Do note that the limits (30 miles, 50 miles) and rates used in the formula all come from the sheet - so if the 30 mile limit changes to 25 miles - all you need to do is change cell A7...
I apologize for not answering sooner, but I find this question a bit difficult to address due to the complexity of formulas we can encounter. I know the one you documented is not the most complex one we might encounter, but I was not sure if that was your actual problem or if it was intended as a simple example. I have seen a variety of other things which have often thrown me for a loop.
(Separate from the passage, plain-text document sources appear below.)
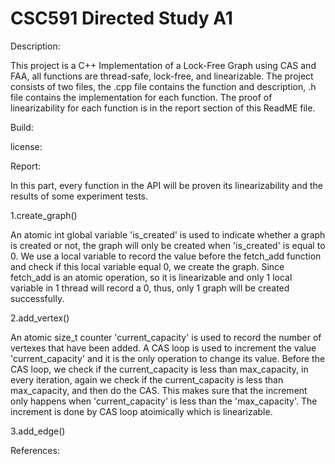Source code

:# CSC591 Directed Study A1

Description:

This project is a C++ Implementation of a Lock-Free Graph using CAS and FAA, all functions are thread-safe, lock-free, and linearizable. The project consists of two files, the .cpp file contains the function and description, .h file contains the implementation for each function. The proof of linearizability for each function is in the report section of this ReadME file.


Build:


license:


Report:

In this part, every function in the API will be proven its linearizability and the results of some experiment tests.

1.create_graph()

An atomic int global variable 'is_created' is used to indicate whether a graph is created or not, the graph will only be created when 'is_created' is equal to 0. We use a local variable to record the value before the fetch_add function and check if this local variable equal 0, we create the graph. Since fetch_add is an atomic operation, so it is linearizable and only 1 local variable in 1 thread will record a 0, thus, only 1 graph will be created successfully.

2.add_vertex()

An atomic size_t counter 'current_capacity' is used to record the number of vertexes that have been added. A CAS loop is used to increment the value 'current_capacity' and it is the only operation to change its value. Before the CAS loop, we check if the current_capacity is less than max_capacity, in every iteration, again we check if the current_capacity is less than max_capacity, and then do the CAS. This makes sure that the increment only happens when 'current_capacity' is less than the 'max_capacity'. The increment is done by CAS loop atoimically which is linearizable.


3.add_edge()

References:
For example, take this set of rules:
Minimum Fee is $23.50 up to $500
$501 - $2,000 = $3.05 per 100 unit increment
$2,001 - $25,000 = $14.00 per 1000 unit increment over $2,000
$25,001 - $50,000 = $10.10 per 1000 unit increment over $25,000
$50,001 - $100,000 = $7.00 per 1000 unit increment over $50,000
$100,001 - $500,000 = $5.60 per 1000 unit increment over $100,000
$500,001 - $1,000,000 = $4.75 per 1000 unit increment over $500,000
$1,000,001 - $9,999,000 = $3.65 per 1000 unit increment over $1,000,000
$10,000,001 and up = $3.65 per 1000 unit increment over $10,000,000
It does not look too different from yours except that there is an increment of something other than a single unit. In other words for the $501 to $2,000 range, $501 to $600 would all get the same additional $3.05 incremental charge. Another dollar would actually double this because it jumps to the next increment. Like your example, each range builds on the prior range. Assuming that these amounts are in colums A through F:
i Low High Fee Base Fee Per
0 1 500 23.50
1 501 2,000 $3.05 100
2 2,001 25,000 $23.50 1000
3 25,001 50,000 $10.10 1000
4 50,001 100,000 $7.00 1000
5 100,001 500,000 $5.60 1000
6 500,001 1,000,000 $4.75 1000
7 1,000,001 9,999,999 $3.65 1000
8 10,000,000 $3.65 1000
Note also that the rate declines as the amounts increase whereas yours appears to increase.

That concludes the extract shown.